The gear-changes from uproarious farce to such direct soapboxing are well-managed by Conrad Nelson’s direction—and certainly in keeping with the Fo original. But the archness of the humour and the bluntness of the rhetoric won’t please everybody. I thought frequently of Joe Orton’s similarly unhinged worlds, though, unlike in Fo, Orton’s point-scoring against the Establishment was submerged within the farce structure rather than placed directly in the mouths of the coffin-smuggling protagonists.

It felt to me as though the production needed a bit more breathing room. The cast’s regular fourth-wall breaking came across for the most part as strictly scripted, whereas the one or two moments of seemingly genuine confusion or line fluffs actually added a real sense of conversation between stage and auditorium. I’m also fascinated to see how the show translates to other stage configurations—as ever, Broadsides is ambitiously touring to proscenium, traverse, thrust and in-the-round settings.

The end—rewritten by Fo in the wake of the banking crisis, darkening his originally optimistic climax—is wrongfooting and superbly realised; Pirandello-like, characters and ideologies evaporate in this ghostlike coda. Like other Broadsides shows (the other Fo and A Government Inspector, for instance), the distinctive northern voice supports and enhances a sensitive, faithful but not reverent translation.

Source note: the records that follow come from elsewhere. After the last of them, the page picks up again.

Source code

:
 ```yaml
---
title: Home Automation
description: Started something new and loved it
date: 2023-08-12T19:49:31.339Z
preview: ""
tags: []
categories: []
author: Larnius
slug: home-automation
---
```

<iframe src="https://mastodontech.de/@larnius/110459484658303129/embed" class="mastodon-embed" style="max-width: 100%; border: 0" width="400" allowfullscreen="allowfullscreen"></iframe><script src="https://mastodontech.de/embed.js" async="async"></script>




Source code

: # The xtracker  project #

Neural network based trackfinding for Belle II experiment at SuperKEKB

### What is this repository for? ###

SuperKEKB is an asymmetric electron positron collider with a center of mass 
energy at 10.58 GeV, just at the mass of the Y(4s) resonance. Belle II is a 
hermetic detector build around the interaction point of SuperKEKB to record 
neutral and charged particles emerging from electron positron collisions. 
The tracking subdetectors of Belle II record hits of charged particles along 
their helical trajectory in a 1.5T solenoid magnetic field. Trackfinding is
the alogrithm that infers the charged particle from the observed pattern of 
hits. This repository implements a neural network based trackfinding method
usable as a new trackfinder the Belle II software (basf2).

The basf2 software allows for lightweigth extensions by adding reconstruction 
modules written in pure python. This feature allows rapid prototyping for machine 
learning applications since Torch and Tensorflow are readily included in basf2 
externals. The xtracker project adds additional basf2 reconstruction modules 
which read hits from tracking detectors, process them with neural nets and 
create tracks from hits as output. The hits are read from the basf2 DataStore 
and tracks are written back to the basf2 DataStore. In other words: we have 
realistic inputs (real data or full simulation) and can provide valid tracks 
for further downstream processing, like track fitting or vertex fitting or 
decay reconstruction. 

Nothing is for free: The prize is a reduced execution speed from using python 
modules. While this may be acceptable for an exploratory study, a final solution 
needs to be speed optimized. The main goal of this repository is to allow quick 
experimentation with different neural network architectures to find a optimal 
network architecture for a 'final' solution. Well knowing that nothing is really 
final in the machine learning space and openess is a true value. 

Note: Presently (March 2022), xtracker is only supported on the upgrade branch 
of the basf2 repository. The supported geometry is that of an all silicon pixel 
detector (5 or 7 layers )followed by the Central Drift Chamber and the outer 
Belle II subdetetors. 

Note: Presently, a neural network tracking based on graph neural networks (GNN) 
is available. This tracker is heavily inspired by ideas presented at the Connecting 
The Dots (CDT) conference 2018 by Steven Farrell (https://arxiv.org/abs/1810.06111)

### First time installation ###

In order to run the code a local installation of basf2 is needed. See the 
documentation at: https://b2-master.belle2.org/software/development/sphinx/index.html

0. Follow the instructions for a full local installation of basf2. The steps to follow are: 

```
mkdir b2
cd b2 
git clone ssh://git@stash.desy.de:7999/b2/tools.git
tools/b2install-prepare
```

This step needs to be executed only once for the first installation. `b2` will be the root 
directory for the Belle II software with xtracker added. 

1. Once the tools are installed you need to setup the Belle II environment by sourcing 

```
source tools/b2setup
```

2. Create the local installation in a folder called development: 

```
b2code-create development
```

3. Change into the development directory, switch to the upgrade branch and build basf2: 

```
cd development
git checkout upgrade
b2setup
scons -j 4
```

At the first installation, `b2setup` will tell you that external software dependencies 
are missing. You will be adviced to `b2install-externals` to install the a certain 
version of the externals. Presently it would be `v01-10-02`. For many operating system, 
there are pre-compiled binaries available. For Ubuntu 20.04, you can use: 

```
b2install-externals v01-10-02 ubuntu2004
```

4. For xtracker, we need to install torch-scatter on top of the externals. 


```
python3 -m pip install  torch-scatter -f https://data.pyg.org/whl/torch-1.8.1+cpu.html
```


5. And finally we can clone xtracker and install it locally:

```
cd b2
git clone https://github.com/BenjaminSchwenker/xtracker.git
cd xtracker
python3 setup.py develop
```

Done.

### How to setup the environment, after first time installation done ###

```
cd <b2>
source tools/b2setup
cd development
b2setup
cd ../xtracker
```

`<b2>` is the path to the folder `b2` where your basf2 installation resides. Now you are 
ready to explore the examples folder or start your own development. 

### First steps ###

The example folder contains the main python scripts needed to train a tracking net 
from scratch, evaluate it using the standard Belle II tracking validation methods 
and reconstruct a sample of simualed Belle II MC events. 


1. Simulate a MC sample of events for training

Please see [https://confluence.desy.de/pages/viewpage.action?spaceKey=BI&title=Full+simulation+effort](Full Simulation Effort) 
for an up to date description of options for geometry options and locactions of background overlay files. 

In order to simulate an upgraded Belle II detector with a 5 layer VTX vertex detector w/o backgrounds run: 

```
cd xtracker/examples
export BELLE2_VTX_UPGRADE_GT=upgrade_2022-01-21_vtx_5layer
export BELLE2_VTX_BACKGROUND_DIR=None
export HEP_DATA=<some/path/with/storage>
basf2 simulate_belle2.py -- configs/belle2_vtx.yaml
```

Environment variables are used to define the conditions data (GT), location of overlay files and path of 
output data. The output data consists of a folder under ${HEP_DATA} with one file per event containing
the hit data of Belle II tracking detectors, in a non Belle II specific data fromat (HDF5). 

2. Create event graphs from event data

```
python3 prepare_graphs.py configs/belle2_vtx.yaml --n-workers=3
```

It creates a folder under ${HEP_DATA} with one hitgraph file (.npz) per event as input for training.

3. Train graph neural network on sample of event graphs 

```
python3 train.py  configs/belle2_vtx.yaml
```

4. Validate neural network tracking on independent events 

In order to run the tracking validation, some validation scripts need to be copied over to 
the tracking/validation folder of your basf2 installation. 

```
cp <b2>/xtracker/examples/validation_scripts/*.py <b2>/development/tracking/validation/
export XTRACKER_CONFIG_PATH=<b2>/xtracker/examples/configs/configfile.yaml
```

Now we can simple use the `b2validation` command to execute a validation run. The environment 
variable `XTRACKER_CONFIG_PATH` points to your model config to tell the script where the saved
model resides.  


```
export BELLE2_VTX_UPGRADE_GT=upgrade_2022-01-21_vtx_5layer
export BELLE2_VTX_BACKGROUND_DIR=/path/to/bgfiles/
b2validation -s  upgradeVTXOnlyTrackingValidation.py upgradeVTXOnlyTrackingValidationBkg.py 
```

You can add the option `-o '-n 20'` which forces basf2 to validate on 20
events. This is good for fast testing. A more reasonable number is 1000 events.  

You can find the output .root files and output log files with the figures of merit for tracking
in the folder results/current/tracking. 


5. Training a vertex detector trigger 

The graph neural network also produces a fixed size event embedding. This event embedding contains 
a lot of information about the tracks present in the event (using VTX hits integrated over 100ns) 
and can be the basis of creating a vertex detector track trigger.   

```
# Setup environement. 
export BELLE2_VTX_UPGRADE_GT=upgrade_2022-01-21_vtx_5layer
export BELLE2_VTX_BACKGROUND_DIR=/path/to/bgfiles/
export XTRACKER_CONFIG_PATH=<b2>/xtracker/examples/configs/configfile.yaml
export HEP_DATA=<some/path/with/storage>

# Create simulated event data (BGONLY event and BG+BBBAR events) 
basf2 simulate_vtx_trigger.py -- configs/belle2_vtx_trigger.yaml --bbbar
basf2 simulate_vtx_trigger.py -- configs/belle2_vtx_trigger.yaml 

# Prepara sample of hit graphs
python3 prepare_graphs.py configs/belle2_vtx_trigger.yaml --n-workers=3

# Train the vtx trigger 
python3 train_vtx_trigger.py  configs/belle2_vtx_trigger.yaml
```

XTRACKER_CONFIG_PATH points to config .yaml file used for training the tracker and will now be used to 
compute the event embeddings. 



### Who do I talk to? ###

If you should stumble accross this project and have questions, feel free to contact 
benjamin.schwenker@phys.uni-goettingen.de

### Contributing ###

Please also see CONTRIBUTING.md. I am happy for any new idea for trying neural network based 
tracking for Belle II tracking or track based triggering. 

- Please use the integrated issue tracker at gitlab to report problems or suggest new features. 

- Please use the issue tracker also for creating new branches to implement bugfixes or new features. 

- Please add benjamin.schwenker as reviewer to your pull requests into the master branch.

Like those productions, this new translation showcases Deborah McAndrew’s keen ear for a gag and her evident love of language: “I don’t want your knocked-off nosh up my frock any longer” moans Maggie at one point. Place this alongside a heartfelt cross between a paean and an elegy for the committed working class, and you have a brave, often funny, wilfully odd night at the theatre. Now the mechanics are in place, it’s to be hoped the cast can let it fly a little more freely.